Restb.ai's new Condition/Quality report reveals that over 33% of appraisals contain high-risk errors in condition and quality adjustments, potentially exposing lenders to $27 billion in repurchase costs while demonstrating how AI can automate detection and improve valuation accuracy.

September 11, 2025
AI Technology Identifies $27 Billion Risk in Real Estate Appraisals Through Condition and Quality Analysis

Restb.ai, a leader in computer vision and artificial intelligence for real estate, has released findings from its Condition/Quality report that reveal significant risks in property valuation processes. The technology company, which analyzes more than 2,500 visual insights per property, found that more than 33% of appraisals contain a high risk of either unwarranted condition or quality adjustments or omitted adjustments that property photos indicate are necessary.

According to Nathan Brannen, Chief Product Officer at Restb.ai, the consequences of inaccurate valuations are substantial, with each repurchase request costing lenders an estimated $32,288. When applied to the volume of appraisals conducted annually, this represents a potential risk exceeding $27 billion in repurchase costs. The findings come at a critical time as the appraisal industry undergoes its most significant modernization efforts since the introduction of the 1004 form over two decades ago.

The Condition/Quality report addresses three primary industry concerns: the inherently subjective nature of condition and quality assessments compared to objective property characteristics; the fact that condition and quality issues represent the most frequent problems identified in appraisals by government-sponsored enterprises; and the role these factors played in recent high-profile bias lawsuits where comparables used for valuation differed significantly in condition and quality from the subject property.

Brannen explained that the prevalence of these issues stems from several factors, including the difficulty of consistently analyzing properties in varying states of renovation and the tendency for appraisers to default to common scores, with 81.1% of properties deemed C3 or C4 and 97.5% scored as Q3 or Q4. The manual review process compounds these challenges, as reviewers typically only have access to front photos of comparable properties and must manually search portals to validate adjustments.

Artificial intelligence provides a transformative solution by automating the detection process. Rather than requiring reviewers to examine every comparable property, AI can perform an initial analysis and flag only those properties with potential issues. This approach reduces the number of properties reviewers need to examine by over 90%, significantly improving efficiency while reducing turn times and repurchase costs.

The technology also addresses appraisal bias concerns by automatically flagging discrepancies in condition and quality before they become conversations about bias.
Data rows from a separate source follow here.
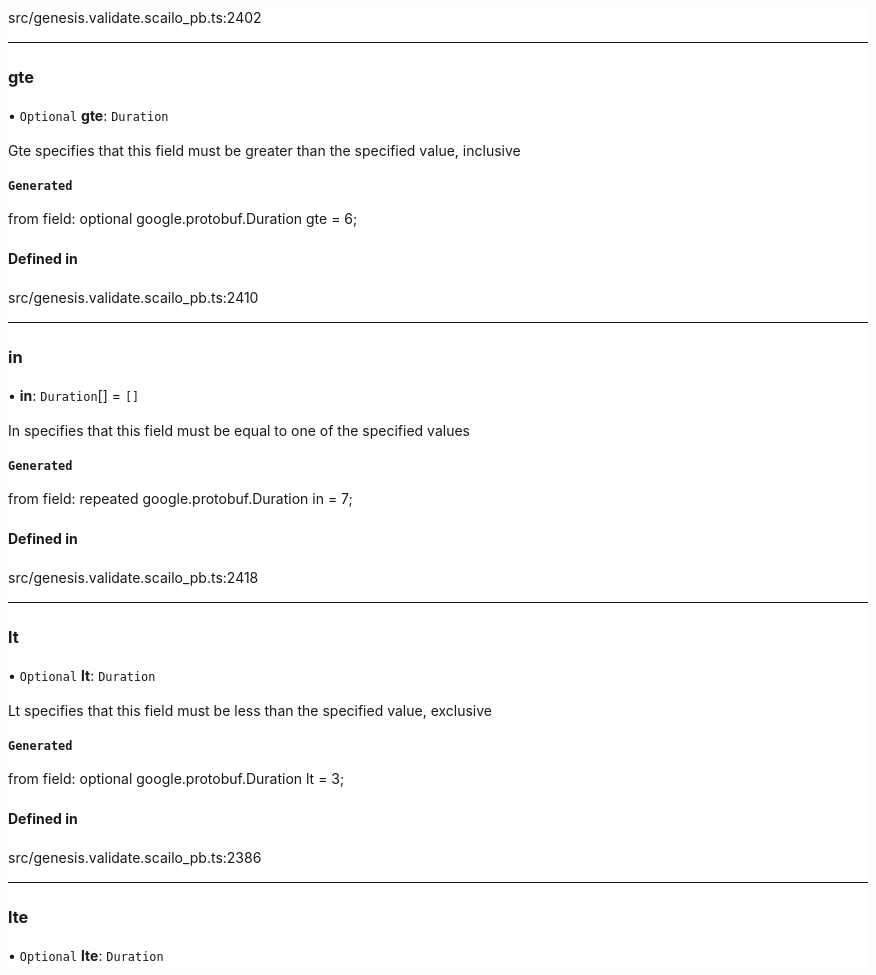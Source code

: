 src/genesis.validate.scailo_pb.ts:2402

___

### gte

• `Optional` **gte**: `Duration`

Gte specifies that this field must be greater than the specified value,
inclusive

**`Generated`**

from field: optional google.protobuf.Duration gte = 6;

#### Defined in

src/genesis.validate.scailo_pb.ts:2410

___

### in

• **in**: `Duration`[] = `[]`

In specifies that this field must be equal to one of the specified
values

**`Generated`**

from field: repeated google.protobuf.Duration in = 7;

#### Defined in

src/genesis.validate.scailo_pb.ts:2418

___

### lt

• `Optional` **lt**: `Duration`

Lt specifies that this field must be less than the specified value,
exclusive

**`Generated`**

from field: optional google.protobuf.Duration lt = 3;

#### Defined in

src/genesis.validate.scailo_pb.ts:2386

___

### lte

• `Optional` **lte**: `Duration`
As appraisal modernization efforts require breaking condition and quality into exterior and interior scores, Restb.ai's technology already provides these granular components, offering robust guardrails for accurate valuations.

Looking toward the future, Brannen emphasized that the industry is only beginning to understand AI's potential benefits for improving valuations. The ability to analyze visual insights not typically included in listings, public records, or appraisals enables quantifiable impact assessments for various property features. This includes comparing different kitchen layouts, evaluating renovation impacts, and understanding how these factors vary across markets. As more companies utilize this data, the industry will develop a more comprehensive understanding of accurate property valuation.